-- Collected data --

::::::::

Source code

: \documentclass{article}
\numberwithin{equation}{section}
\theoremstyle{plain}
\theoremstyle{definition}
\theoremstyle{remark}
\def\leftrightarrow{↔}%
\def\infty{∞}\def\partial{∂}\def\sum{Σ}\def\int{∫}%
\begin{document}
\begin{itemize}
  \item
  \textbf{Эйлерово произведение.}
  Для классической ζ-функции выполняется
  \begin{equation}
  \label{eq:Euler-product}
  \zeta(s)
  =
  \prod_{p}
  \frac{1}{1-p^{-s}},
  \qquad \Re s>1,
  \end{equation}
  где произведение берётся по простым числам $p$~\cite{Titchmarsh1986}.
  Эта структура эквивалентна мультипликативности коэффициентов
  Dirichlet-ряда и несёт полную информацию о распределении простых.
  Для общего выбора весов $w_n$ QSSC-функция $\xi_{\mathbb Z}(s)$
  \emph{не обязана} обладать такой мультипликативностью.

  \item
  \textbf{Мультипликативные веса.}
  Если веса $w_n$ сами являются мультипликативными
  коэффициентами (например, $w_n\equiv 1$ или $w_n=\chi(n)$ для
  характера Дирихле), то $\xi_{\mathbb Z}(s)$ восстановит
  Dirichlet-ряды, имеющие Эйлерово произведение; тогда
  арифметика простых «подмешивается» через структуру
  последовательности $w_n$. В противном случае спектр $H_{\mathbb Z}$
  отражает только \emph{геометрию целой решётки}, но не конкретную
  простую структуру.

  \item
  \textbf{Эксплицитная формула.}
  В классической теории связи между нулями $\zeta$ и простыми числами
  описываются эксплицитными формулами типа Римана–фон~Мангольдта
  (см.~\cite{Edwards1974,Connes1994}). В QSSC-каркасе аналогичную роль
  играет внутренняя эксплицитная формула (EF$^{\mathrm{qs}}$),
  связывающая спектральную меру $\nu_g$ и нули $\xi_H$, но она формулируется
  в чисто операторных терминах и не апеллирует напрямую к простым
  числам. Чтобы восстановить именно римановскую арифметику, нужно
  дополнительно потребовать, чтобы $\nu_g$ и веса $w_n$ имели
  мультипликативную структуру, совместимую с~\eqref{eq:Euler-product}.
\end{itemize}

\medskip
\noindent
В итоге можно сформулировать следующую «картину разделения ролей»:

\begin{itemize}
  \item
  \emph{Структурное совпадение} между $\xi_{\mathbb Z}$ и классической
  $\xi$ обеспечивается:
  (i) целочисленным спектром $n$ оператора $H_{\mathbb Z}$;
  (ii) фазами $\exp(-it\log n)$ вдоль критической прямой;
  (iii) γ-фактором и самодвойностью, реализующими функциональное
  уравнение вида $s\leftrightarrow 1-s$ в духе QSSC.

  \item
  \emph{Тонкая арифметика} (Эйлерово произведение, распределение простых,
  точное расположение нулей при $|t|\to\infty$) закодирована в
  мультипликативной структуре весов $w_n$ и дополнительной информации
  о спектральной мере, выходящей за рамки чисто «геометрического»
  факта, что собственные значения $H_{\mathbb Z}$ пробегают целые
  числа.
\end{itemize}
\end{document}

::::::::

-- What is required --
Once the line with "числам. Чтобы восстановить" is found, write out that line and every one after it through the last line of the records, exactly and with nothing else.

-- Written response --
  числам. Чтобы восстановить именно римановскую арифметику, нужно
  дополнительно потребовать, чтобы $\nu_g$ и веса $w_n$ имели
  мультипликативную структуру, совместимую с~\eqref{eq:Euler-product}.
\end{itemize}

\medskip
\noindent
В итоге можно сформулировать следующую «картину разделения ролей»:

\begin{itemize}
  \item
  \emph{Структурное совпадение} между $\xi_{\mathbb Z}$ и классической
  $\xi$ обеспечивается:
  (i) целочисленным спектром $n$ оператора $H_{\mathbb Z}$;
  (ii) фазами $\exp(-it\log n)$ вдоль критической прямой;
  (iii) γ-фактором и самодвойностью, реализующими функциональное
  уравнение вида $s\leftrightarrow 1-s$ в духе QSSC.

  \item
  \emph{Тонкая арифметика} (Эйлерово произведение, распределение простых,
  точное расположение нулей при $|t|\to\infty$) закодирована в
  мультипликативной структуре весов $w_n$ и дополнительной информации
  о спектральной мере, выходящей за рамки чисто «геометрического»
  факта, что собственные значения $H_{\mathbb Z}$ пробегают целые
  числа.
\end{itemize}
\end{document}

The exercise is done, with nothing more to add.